Each FetchLogEntry carries the fetch provenance, row_count, column_names, head/tail samples, and an optional data_object_ref (ArtifactRef) pointing at the immutable parquet snapshot persisted into the content-addressed data-object pool. The fetch log is how the agent — and you — know what raw data a cell pulled, independent of what it assigned. Post-fetch hooks (the data-object persister and the fetch logger) run on every connector call, cached or not, so the log stays truthful even when the memoizing transport serves a result from cache.

KernelOutput.to_llm() renders the whole bundle into the list of {type, text|image_url} blocks the model consumes, paginating large tables and strings per the view configuration.

Defense-in-depth: safe builtins + AST sanitizer (blocked env/subprocess access)¶

When agent code runs out-of-process under bwrap (the "namespaces" capability tier on Linux), the kernel environment is already cleared, network is unavailable, and the filesystem is restricted to the workspace. The sanitizer and safe builtins are best-effort defense-in-depth for the in-process fallback only (non-Linux self-host, "none" capability tier). They are not the boundary.

Restricted __builtins__. The exec namespace is given a curated _SAFE_BUILTINS dict rather than the full builtin set. It keeps the data-analysis primitives (types, introspection, itertools, I/O, the exception classes) and re-binds __import__ so ordinary import statements still work, but it omits the obvious foot-guns.

An AST sanitizer. Before every compile(), assert_safe_code walks the parse tree and refuses code that tries to read secrets or spawn processes. It blocks, at compile time:

os.environ in any access shape — os.environ["X"], os.environ.get(...), os.environ.copy(), etc.
os.getenv(...).
subprocess.* — any attribute access under the subprocess module.
String literals that reference /proc/<pid>/environ (the literal-pattern case).
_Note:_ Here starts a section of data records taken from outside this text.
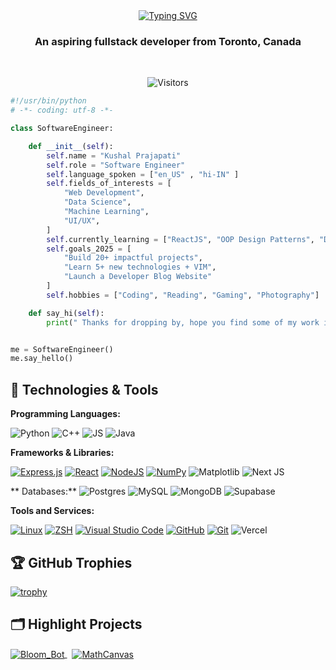 
<!-- ( <h1 align=center>Hello there 👋 , I'm Kushal Prajapati</h1>)-->
<div align="center">
    <a href="https://git.io/typing-svg">
        <img src="https://readme-typing-svg.demolab.com?font=Fira+Code&weight=600&size=30&pause=1000&center=true&vCenter=true&width=435&lines=Hello+there+%F0%9F%91%8B+;I'm+Kushal+Prajapati" alt="Typing SVG" />
    </a>
</div>




<h3 align=center> An aspiring fullstack developer from Toronto, Canada </h3><br>

<p align="center">
   <img src="https://api.visitorbadge.io/api/visitors?path=https%3A%2F%2Fgithub.com%2FKushalPraja%2FKushalPraja%2F&countColor=%23263759" alt="Visitors">
</p>


```python
#!/usr/bin/python
# -*- coding: utf-8 -*-

class SoftwareEngineer:

    def __init__(self):
        self.name = "Kushal Prajapati"
        self.role = "Software Engineer"
        self.language_spoken = ["en_US" , "hi-IN" ]
        self.fields_of_interests = [
            "Web Development",
            "Data Science",
            "Machine Learning",
            "UI/UX",
        ]
        self.currently_learning = ["ReactJS", "OOP Design Patterns", "Data Analysis with SQL"]
        self.goals_2025 = [
            "Build 20+ impactful projects",
            "Learn 5+ new technologies + VIM",
            "Launch a Developer Blog Website"
        ]
        self.hobbies = ["Coding", "Reading", "Gaming", "Photography"]

    def say_hi(self):
        print(" Thanks for dropping by, hope you find some of my work interesting! ")


me = SoftwareEngineer()
me.say_hello()
```


## 🔧 Technologies & Tools


**Programming Languages:**

![Python](https://img.shields.io/badge/Python-FFD43B?style=for-the-badge&logo=python&logoColor=blue)
![C++](https://img.shields.io/badge/C%2B%2B-00599C?style=for-the-badge&logo=c%2B%2B&logoColor=white)
![JS](https://img.shields.io/badge/JavaScript-323330?style=for-the-badge&logo=javascript&logoColor=F7DF1E)
![Java](https://img.shields.io/badge/OpenJDK-ED8B00?style=for-the-badge&logo=openjdk&logoColor=whit)

**Frameworks & Libraries:**

[![Express.js](https://img.shields.io/badge/Express%20js-000000?style=for-the-badge&logo=express&logoColor=white)](#)
[![React](https://img.shields.io/badge/React-20232A?style=for-the-badge&logo=react&logoColor=61DAFB)](#)
[![NodeJS](https://img.shields.io/badge/Node%20js-339933?style=for-the-badge&logo=nodedotjs&logoColor=white)](#)
[![NumPy](https://img.shields.io/badge/Numpy-777BB4?style=for-the-badge&logo=numpy&logoColor=white)](#)
![Matplotlib](https://img.shields.io/badge/Matplotlib-%23ffffff.svg?style=for-the-badge&logo=Matplotlib&logoColor=black)
![Next JS](https://img.shields.io/badge/Next-black?style=for-the-badge&logo=next.js&logoColor=white)


** Databases:**
![Postgres](https://img.shields.io/badge/postgres-%23316192.svg?style=for-the-badge&logo=postgresql&logoColor=white)
![MySQL](https://img.shields.io/badge/mysql-4479A1.svg?style=for-the-badge&logo=mysql&logoColor=white)
![MongoDB](https://img.shields.io/badge/MongoDB-%234ea94b.svg?style=for-the-badge&logo=mongodb&logoColor=white)
![Supabase](https://img.shields.io/badge/Supabase-3ECF8E?style=for-the-badge&logo=supabase&logoColor=white)


**Tools and Services:**

[![Linux](https://img.shields.io/badge/Linux-FCC624?style=for-the-badge&logo=linux&logoColor=black)](#)
[![ZSH](https://img.shields.io/badge/Zsh-F15A24?style=for-the-badge&logo=Zsh&logoColor=white)](#)
[![Visual Studio Code](https://img.shields.io/badge/VSCode-0078D4?style=for-the-badge&logo=visual%20studio%20code&logoColor=white)](#)
[![GitHub](https://img.shields.io/badge/GitHub-100000?style=for-the-badge&logo=github&logoColor=white)](#)
[![Git](https://img.shields.io/badge/GIT-E44C30?style=for-the-badge&logo=git&logoColor=white)](#)
![Vercel](https://img.shields.io/badge/vercel-%23000000.svg?style=for-the-badge&logo=vercel&logoColor=white)




<!-- ## &#x1f4c8; GitHub Stats

<a href="https://github.com/Zhenye-Na/Zhenye-Na">
  <img align="center" src="https://github-readme-stats.vercel.app/api/top-langs/?username=zhenye-na&hide=c%2B%2B,c,matlab,assembly&title_color=6aa6f8&text_color=8a919a&icon_color=6aa6f8&bg_color=22272e" alt="Zhenye's GitHub Stats" />
</a>

<a href="https://github.com/Zhenye-Na/Zhenye-Na">
  <img align="center" src="https://github-readme-stats.vercel.app/api?username=zhenye-na&show_icons=true&line_height=27&count_private=true&title_color=6aa6f8&text_color=8a919a&icon_color=6aa6f8&bg_color=22272e" alt="Zhenye's GitHub Stats" />
</a> -->

## 🏆 GitHub Trophies

[![trophy](https://github-profile-trophy.vercel.app/?username=KushalPraja&theme=nord&column=7)](https://github.com/ryo-ma/github-profile-trophy)

## 🗂️ Highlight Projects

<a href="https://github.com/KushalPraja/Bloom_Bot">
  <img align="center" src="https://github-readme-stats.vercel.app/api/pin/?username=KushalPraja&repo=Bloom_Bot&show_icons=true&line_height=27&title_color=6aa6f8&text_color=8a919a&icon_color=6aa6f8&bg_color=22272e" alt="Bloom_Bot"/>
</a>
&nbsp;
<a href="https://github.com/KushalPraja/MathCanvas">
  <img align="center" src="https://github-readme-stats.vercel.app/api/pin/?username=KushalPraja&repo=MathCanvas&show_icons=true&line_height=27&title_color=6aa6f8&text_color=8a919a&icon_color=6aa6f8&bg_color=22272e" alt="MathCanvas" />
</a>

<!-- ## 👨‍💻 This week, I spent my time on:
result = await executor.execute('key = os.getenv("FRED_API_KEY")')
assert isinstance(result.outputs[0], ExceptionObject)
# message: "os.getenv is blocked in agent code (secrets are not in scope)"

Under in-process execution, agent code shares the host process's real environment, so the sanitizer makes an attempt to read credentials fail loudly instead of silently exfiltrating them. Note that import subprocess itself is permitted (it is just a name) — what fails is every attribute access on it.

There is one escape hatch for local debugging: set the environment variable OCKHAM_DISABLE_SANITIZE to 1, true, or yes and assert_safe_code becomes a no-op. Leave it unset in any deployment that runs untrusted agent-authored code.

create_executor(prefer_boundary=True) is the selection API. Pass prefer_boundary=False to request the in-process executor explicitly. There is no environment-variable switch for execution mode.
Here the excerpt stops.